[[ DATASET ENTRIES, beginning ]]

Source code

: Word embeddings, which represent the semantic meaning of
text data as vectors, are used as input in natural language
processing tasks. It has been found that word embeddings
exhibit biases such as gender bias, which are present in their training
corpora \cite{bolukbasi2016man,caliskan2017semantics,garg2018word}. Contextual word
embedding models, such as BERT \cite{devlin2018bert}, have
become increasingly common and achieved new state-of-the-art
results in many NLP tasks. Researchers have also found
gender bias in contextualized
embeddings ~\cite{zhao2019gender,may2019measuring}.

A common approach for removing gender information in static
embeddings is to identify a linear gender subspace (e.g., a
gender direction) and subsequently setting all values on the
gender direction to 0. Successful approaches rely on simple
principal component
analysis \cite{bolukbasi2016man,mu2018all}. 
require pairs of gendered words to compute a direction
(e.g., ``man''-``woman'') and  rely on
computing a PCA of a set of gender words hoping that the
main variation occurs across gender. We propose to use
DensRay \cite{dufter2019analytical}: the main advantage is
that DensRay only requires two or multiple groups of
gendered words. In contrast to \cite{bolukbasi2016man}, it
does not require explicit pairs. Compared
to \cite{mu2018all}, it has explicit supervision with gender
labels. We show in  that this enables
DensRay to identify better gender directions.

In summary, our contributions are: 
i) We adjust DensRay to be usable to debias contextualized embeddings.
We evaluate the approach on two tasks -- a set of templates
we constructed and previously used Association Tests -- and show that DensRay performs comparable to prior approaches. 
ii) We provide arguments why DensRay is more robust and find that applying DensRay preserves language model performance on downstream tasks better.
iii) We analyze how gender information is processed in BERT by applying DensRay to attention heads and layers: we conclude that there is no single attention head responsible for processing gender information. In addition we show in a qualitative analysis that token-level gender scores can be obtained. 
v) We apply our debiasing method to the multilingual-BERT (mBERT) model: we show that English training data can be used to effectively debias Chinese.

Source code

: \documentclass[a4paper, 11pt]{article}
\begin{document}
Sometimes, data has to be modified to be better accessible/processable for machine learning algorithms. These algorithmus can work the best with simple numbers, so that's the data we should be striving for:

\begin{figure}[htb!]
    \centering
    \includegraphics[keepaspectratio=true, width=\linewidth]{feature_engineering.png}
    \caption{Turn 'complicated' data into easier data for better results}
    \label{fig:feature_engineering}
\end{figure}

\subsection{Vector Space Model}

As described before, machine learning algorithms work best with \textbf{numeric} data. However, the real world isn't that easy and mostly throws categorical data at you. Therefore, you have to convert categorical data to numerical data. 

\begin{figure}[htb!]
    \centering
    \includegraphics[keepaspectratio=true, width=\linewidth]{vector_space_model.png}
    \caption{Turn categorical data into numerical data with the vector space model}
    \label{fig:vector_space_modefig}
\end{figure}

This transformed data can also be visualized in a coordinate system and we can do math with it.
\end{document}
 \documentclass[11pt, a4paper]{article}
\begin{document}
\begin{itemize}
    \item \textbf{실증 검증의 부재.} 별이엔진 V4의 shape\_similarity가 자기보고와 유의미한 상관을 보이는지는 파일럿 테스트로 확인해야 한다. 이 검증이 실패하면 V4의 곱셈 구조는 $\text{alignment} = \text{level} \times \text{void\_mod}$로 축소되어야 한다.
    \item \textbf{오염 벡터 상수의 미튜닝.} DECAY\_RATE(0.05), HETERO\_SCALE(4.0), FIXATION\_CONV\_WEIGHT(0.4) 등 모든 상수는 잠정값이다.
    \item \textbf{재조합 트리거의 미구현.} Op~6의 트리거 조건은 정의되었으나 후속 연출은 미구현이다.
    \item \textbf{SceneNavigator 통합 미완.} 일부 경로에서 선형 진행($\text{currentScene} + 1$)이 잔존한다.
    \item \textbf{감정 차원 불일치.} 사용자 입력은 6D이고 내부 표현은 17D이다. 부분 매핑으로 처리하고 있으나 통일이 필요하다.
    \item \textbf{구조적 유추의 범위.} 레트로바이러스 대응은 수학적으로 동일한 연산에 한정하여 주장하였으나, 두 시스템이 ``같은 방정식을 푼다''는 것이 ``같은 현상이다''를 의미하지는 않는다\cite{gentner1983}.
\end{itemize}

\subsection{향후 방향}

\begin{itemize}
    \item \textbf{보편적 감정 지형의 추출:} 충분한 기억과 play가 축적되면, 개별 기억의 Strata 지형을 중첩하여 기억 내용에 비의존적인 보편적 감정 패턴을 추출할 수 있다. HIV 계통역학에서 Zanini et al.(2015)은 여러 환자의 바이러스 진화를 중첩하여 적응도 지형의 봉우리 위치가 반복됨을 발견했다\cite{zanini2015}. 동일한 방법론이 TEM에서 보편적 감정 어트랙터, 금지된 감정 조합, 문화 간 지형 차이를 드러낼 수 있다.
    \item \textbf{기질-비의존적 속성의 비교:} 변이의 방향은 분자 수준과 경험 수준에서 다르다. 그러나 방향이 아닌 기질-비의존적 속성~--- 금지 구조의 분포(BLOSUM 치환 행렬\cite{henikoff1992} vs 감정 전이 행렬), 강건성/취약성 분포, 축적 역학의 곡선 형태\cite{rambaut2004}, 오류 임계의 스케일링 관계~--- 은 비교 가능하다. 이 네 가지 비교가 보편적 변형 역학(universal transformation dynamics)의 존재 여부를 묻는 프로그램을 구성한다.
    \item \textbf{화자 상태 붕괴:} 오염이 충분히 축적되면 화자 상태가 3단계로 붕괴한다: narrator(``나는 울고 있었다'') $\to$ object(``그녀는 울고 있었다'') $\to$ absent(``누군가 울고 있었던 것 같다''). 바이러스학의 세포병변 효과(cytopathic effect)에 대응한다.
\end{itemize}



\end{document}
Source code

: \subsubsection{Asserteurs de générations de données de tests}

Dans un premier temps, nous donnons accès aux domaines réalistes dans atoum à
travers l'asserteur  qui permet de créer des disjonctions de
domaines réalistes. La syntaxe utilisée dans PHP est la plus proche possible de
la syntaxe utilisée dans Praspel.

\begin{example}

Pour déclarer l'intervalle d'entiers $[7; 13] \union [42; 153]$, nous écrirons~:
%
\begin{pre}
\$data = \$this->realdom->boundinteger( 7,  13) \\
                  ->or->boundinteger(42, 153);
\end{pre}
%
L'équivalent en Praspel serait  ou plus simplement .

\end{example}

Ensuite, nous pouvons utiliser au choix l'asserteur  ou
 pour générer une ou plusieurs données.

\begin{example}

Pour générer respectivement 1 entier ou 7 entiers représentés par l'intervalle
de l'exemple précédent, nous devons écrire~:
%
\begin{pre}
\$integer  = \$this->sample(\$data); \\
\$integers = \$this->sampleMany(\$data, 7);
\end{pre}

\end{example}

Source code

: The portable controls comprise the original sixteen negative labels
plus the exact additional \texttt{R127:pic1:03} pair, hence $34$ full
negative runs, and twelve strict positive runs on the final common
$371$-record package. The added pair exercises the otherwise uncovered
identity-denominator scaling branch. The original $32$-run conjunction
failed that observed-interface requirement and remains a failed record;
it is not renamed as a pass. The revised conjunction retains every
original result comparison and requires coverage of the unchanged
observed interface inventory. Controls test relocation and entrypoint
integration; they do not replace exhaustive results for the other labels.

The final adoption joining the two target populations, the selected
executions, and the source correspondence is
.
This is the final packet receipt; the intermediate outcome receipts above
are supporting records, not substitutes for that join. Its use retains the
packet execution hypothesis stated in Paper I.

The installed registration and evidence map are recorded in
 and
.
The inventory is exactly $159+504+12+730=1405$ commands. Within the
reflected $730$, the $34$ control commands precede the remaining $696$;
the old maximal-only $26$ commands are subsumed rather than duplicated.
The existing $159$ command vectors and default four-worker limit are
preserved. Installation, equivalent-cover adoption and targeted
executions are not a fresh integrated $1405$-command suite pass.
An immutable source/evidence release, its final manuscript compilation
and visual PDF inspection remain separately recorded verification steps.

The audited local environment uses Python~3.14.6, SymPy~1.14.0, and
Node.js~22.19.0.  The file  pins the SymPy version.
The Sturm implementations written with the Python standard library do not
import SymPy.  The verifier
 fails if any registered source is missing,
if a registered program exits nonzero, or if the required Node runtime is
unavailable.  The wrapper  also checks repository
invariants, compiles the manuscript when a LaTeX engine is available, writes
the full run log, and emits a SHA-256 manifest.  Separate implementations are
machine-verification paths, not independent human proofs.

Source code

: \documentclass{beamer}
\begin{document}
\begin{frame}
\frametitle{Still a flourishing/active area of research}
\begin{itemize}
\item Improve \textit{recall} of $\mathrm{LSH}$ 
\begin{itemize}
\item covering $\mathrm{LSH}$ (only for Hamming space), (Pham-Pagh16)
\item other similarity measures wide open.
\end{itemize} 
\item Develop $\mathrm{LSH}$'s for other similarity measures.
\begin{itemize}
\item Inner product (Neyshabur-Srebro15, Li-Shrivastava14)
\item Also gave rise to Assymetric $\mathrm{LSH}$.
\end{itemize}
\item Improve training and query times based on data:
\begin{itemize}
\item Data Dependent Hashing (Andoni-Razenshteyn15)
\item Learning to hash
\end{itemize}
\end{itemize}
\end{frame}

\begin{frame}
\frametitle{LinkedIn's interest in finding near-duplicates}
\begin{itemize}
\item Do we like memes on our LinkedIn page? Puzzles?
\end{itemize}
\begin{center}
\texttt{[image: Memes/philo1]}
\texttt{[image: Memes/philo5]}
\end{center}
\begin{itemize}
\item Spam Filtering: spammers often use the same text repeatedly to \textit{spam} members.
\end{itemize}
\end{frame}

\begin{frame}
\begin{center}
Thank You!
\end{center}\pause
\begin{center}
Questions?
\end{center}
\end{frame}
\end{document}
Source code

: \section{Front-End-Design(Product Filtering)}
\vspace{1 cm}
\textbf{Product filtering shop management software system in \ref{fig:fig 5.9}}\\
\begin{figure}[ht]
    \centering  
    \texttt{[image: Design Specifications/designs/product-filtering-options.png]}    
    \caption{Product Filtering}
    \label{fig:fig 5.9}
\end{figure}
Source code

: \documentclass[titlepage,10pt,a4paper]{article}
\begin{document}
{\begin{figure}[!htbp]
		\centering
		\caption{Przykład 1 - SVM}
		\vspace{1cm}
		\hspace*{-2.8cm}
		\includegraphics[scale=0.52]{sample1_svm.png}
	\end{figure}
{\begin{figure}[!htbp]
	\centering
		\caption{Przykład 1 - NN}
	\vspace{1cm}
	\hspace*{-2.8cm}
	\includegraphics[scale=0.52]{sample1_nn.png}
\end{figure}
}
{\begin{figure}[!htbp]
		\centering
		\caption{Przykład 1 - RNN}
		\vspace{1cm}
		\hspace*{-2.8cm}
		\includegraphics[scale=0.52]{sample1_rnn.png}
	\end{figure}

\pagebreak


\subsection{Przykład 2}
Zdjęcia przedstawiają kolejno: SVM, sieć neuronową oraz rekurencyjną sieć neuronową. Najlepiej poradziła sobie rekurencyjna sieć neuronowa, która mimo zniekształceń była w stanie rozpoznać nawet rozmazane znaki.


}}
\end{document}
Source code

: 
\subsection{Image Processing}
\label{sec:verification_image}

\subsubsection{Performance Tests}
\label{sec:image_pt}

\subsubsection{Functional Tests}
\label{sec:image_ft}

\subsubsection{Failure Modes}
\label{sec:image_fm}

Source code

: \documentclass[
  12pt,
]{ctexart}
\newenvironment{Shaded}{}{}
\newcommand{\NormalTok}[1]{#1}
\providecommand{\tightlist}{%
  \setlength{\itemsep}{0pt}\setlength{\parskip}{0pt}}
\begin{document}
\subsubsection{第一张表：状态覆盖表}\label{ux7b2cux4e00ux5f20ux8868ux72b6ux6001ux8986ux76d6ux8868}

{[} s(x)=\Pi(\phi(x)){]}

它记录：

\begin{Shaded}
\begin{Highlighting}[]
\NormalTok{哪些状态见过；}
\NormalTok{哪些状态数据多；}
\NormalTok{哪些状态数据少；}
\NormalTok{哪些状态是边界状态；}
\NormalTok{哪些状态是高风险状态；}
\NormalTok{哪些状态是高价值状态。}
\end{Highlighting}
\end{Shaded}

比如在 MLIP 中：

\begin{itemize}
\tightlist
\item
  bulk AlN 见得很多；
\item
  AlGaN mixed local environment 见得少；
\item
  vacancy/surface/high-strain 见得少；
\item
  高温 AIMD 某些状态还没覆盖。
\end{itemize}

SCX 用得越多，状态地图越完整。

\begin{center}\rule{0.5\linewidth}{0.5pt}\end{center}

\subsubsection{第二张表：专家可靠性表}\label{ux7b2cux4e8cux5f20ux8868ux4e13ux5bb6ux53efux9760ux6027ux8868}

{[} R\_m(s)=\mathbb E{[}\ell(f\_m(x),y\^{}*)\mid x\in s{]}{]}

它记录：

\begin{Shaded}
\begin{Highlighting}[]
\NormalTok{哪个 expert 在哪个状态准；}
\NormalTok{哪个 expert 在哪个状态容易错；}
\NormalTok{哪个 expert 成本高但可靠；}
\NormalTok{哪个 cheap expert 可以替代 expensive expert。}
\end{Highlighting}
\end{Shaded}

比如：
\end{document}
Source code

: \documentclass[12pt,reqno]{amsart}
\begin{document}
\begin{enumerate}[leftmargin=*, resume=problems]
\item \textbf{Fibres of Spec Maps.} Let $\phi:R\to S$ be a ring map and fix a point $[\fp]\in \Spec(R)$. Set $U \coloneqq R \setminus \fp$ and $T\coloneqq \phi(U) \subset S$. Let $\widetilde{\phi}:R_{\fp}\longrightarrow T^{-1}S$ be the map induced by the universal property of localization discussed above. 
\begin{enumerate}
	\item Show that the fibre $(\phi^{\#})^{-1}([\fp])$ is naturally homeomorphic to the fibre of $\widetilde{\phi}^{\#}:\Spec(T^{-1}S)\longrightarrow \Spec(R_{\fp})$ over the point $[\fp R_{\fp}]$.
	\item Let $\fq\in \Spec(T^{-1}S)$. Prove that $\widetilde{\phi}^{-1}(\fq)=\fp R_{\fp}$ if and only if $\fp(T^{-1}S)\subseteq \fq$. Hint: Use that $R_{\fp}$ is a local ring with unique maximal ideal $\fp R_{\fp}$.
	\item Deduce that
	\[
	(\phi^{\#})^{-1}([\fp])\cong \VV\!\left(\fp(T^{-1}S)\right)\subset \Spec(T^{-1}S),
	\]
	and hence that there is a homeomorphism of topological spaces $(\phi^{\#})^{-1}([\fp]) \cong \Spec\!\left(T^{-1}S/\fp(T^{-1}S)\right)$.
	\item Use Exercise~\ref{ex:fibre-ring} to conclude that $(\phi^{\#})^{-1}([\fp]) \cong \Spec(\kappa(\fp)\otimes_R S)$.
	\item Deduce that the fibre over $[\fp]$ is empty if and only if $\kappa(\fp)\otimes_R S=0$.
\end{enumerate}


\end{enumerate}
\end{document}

[[ DATASET ENTRIES, end ]]

# INSTRUCTIONS FOR THE TASK
Using only the entries above, output the line with "executions are not", the line with "The Sturm implementations", and all lines between them, exactly as they stand.

# SOLUTION
executions are not a fresh integrated $1405$-command suite pass.
An immutable source/evidence release, its final manuscript compilation
and visual PDF inspection remain separately recorded verification steps.

The audited local environment uses Python~3.14.6, SymPy~1.14.0, and
Node.js~22.19.0.  The file  pins the SymPy version.
The Sturm implementations written with the Python standard library do not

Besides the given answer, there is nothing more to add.